Monday, August 21, 2017

The IT Spot: Rereading part 32

Adult Henry's rampage continues as he heads for the Derry Townhouse. He's half-dead from Mike's attack, so IT sends him a ride. Belch, who's face was torn off by the Frankenstein monster. Even as crazed as he is, Henry knows that isn't right. He still gets in, and reflects on the day he chased the Losers into the sewers.

After losing track of Bev (she's hiding in the clubhouse with Ben) Henry and his gang wait, on the advise of Pennywise. Kid Henry then reflects on how he got the switch knife (as it's called in the novel) in the mail that morning. The mailbox was festooned with ballons with the losers faces, because of fucking course it was.



He then murdered his father by putting the blade in his neck as he slept. An ignoble end for a terrible, terrible man.

If I had to put a metaphorical meaning on the act, I'd say Henry was casting off the last link to his childhood. But it may just have been that Butch was evil and crazy, and Henry was done as well.

They watch Ben and Bev emerge from the sewers, and follow them, hoping to catch all 7. In the present Belch drops Henry at the hotel (with a helpful Pennywise memo listing room numbers). He goes after Eddie, who now gets his own perspective flip, back to he and Stan and Ritchie talking religion.

Everything is going well, with talks of how being Kosher works, and not eating meat on Fridays, when they all meet up, hearing about how Henry has totally lost it, and how they're waiting in the barrens.

Bill, Eddie sees, is not totally in control of himself when he states that they're ending this, and the Barrens don't belong to Henry. Unlike the tools of IT, Eddie can see Bill is still there too.

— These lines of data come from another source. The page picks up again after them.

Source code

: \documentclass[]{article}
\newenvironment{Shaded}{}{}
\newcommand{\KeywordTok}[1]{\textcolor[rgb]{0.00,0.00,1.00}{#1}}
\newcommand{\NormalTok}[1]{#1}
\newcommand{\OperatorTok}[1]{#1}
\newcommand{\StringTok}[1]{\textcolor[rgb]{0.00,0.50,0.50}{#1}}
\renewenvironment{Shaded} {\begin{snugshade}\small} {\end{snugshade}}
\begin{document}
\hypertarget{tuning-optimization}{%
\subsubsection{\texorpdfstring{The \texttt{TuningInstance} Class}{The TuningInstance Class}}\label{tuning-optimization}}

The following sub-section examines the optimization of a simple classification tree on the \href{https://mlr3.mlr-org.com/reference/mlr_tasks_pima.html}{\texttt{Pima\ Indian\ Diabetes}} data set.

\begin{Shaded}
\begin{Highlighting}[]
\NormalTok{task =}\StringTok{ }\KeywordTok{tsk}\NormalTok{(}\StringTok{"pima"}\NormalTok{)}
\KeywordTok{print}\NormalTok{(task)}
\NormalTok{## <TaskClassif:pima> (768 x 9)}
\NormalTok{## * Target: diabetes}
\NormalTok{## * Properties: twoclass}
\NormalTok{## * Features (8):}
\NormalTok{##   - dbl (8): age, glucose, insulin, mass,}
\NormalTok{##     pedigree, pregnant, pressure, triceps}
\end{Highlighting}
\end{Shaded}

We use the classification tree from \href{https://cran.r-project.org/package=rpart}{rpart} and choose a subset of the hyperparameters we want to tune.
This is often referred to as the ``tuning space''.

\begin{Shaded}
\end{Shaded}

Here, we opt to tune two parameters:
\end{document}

That ultimately is the biggest difference between IT and The Turtle using people as their tools. IT just fills them up, usually totally blinding them to what's happening. The Turtle nudges, influences, steers, but the people are still people inside. The only exception to this rule seems to be when IT went into Bev's father: He was still there, one with IT in his hatred and suspicion. That may be why that section was so much harder to read.